Your objective »
The lines needed are those from the start of the records through the line holding "Once you have obtained", each copied exactly.

:: Source data ::

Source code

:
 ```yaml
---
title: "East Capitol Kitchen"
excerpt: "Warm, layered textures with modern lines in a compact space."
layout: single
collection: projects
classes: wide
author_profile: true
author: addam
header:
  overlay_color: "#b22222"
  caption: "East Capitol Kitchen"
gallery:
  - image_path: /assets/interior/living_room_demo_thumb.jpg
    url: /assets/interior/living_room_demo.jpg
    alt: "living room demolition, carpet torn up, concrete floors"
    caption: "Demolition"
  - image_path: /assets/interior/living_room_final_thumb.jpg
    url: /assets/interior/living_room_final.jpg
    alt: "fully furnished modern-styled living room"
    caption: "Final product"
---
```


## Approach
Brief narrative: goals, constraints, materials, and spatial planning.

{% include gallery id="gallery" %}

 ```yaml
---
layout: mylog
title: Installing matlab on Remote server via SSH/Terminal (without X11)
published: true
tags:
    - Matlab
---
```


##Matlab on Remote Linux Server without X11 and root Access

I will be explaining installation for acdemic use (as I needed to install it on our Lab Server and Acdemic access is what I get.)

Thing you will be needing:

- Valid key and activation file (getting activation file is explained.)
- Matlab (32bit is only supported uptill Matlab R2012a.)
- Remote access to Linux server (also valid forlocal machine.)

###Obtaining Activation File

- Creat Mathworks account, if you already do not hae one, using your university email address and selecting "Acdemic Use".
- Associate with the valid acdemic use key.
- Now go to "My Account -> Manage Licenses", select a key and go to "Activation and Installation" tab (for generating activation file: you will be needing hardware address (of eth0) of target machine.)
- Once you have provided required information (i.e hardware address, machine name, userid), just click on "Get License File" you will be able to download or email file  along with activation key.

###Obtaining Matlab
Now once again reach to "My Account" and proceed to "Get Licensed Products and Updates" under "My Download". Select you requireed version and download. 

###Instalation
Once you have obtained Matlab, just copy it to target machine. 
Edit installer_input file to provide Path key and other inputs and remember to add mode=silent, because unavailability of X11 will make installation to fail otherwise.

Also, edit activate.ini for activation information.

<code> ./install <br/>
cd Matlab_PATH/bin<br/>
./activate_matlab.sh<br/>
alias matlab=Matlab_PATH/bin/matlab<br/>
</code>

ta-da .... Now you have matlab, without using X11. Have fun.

:::

Solution below »
Source code

:
 ```yaml
---
title: "East Capitol Kitchen"
excerpt: "Warm, layered textures with modern lines in a compact space."
layout: single
collection: projects
classes: wide
author_profile: true
author: addam
header:
  overlay_color: "#b22222"
  caption: "East Capitol Kitchen"
gallery:
  - image_path: /assets/interior/living_room_demo_thumb.jpg
    url: /assets/interior/living_room_demo.jpg
    alt: "living room demolition, carpet torn up, concrete floors"
    caption: "Demolition"
  - image_path: /assets/interior/living_room_final_thumb.jpg
    url: /assets/interior/living_room_final.jpg
    alt: "fully furnished modern-styled living room"
    caption: "Final product"
---
```


## Approach
Brief narrative: goals, constraints, materials, and spatial planning.

{% include gallery id="gallery" %}

 ```yaml
---
layout: mylog
title: Installing matlab on Remote server via SSH/Terminal (without X11)
published: true
tags:
    - Matlab
---
```


##Matlab on Remote Linux Server without X11 and root Access

I will be explaining installation for acdemic use (as I needed to install it on our Lab Server and Acdemic access is what I get.)

Thing you will be needing:

- Valid key and activation file (getting activation file is explained.)
- Matlab (32bit is only supported uptill Matlab R2012a.)
- Remote access to Linux server (also valid forlocal machine.)

###Obtaining Activation File

- Creat Mathworks account, if you already do not hae one, using your university email address and selecting "Acdemic Use".
- Associate with the valid acdemic use key.
- Now go to "My Account -> Manage Licenses", select a key and go to "Activation and Installation" tab (for generating activation file: you will be needing hardware address (of eth0) of target machine.)
- Once you have provided required information (i.e hardware address, machine name, userid), just click on "Get License File" you will be able to download or email file  along with activation key.

###Obtaining Matlab
Now once again reach to "My Account" and proceed to "Get Licensed Products and Updates" under "My Download". Select you requireed version and download. 

###Instalation
Once you have obtained Matlab, just copy it to target machine. 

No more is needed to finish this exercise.